My animal is still in the room. What if I never see it again? Overcoming a  resistance I detach myself. Still unbelieving, feeling free. It isn't mine to take care of any more. 

Walking away I remember the tiger. He would have attacked the naked one if I had brought it with me, I would have had to teach him not to. I worry about him, a tiger in my bedroom, such a magnificent animal rotting there. I've no idea when he last got outside. Obviously I can't let him run free in the pedestrian zone. But I must take him for a walk, tomorrow at the latest, on a leash in the fields. Though to walk him like a dog seems like such a pity.
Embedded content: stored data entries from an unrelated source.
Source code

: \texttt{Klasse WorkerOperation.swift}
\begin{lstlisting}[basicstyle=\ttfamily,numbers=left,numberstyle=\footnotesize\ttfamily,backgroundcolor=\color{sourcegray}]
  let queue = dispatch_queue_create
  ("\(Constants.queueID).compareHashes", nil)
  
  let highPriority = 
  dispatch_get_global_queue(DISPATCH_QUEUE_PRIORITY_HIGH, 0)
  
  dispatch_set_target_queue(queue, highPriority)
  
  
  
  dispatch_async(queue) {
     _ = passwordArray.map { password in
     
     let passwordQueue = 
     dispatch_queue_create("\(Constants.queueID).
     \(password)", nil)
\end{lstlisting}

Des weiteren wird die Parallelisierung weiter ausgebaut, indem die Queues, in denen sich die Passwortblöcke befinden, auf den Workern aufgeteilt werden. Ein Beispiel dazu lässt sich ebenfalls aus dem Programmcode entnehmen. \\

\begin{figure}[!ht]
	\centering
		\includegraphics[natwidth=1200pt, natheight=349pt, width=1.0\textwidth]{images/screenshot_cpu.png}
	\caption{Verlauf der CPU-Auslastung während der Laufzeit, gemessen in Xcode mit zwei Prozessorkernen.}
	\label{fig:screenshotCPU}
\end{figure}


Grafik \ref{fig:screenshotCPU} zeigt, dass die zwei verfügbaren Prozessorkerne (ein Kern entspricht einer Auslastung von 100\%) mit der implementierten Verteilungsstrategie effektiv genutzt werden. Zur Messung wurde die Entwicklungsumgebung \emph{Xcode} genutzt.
He'll never get enough exercise if he cannot run fast. I could go on horseback with the tiger on a leash. On a  large brown horse on the path beside the train tracks beyond the little bridge that the road snakes under. But horses are tiger food, I'm thinking. He hasn't been fed since the day before yesterday at least. The loss of control of the urine flow could be a sign of great hunger. Even a tame tiger, unfed, will soon do some damage. I must feed him, and walk him. At once. Today. Only I would sleep first. But I should go shopping first: buy a big can of dogfood, though that may not be right for a tiger. I'm too tired to think of anything else.